## ASSIGNED TASK
Reduce the material below to its lines containing "Event".
Top of RECORDS PROVIDED
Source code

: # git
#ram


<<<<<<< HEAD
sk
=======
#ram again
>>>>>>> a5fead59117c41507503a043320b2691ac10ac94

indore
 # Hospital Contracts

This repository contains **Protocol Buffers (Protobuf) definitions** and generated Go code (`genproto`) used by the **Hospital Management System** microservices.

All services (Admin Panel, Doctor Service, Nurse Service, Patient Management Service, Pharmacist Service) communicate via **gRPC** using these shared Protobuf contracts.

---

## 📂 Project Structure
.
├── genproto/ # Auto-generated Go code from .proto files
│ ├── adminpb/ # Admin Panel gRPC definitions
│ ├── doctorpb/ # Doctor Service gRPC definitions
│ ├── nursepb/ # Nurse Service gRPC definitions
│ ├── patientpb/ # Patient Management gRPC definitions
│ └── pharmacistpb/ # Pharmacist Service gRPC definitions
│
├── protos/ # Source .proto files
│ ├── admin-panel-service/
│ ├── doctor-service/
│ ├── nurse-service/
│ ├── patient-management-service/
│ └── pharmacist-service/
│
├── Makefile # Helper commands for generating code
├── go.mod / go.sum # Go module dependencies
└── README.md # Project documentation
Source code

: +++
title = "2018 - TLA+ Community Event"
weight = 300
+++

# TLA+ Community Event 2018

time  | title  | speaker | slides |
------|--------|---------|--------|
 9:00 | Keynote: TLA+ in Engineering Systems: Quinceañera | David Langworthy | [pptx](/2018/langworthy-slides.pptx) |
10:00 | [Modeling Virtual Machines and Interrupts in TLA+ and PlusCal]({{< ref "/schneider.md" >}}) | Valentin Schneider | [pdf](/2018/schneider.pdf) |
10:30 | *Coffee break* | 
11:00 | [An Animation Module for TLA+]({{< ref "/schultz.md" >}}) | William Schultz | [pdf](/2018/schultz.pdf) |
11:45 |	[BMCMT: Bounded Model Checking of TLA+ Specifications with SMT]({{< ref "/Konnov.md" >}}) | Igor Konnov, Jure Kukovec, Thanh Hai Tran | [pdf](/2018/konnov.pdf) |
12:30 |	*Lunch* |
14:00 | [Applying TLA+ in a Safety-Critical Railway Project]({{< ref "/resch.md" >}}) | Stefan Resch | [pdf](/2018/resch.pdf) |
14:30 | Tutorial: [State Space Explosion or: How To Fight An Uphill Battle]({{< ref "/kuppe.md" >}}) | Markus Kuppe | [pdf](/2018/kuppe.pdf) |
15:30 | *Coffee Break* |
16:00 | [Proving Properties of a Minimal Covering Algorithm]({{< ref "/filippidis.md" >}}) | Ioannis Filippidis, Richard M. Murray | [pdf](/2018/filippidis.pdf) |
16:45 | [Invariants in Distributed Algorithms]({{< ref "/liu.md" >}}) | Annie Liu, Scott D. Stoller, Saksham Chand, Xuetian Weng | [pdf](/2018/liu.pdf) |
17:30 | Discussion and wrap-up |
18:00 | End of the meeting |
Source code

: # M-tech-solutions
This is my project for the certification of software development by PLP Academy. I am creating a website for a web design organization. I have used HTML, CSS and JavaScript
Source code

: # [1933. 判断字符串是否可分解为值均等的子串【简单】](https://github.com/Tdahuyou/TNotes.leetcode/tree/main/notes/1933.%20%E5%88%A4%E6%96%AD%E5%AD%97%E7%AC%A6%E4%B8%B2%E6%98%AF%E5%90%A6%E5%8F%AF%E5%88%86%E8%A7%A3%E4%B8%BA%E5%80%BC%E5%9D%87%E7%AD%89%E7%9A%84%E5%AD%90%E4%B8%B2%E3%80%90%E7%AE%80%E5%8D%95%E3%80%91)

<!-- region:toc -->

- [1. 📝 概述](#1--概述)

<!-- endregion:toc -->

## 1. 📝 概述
Bottom of RECORDS PROVIDED
## REPLY TO THE TASK
title = "2018 - TLA+ Community Event"
# TLA+ Community Event 2018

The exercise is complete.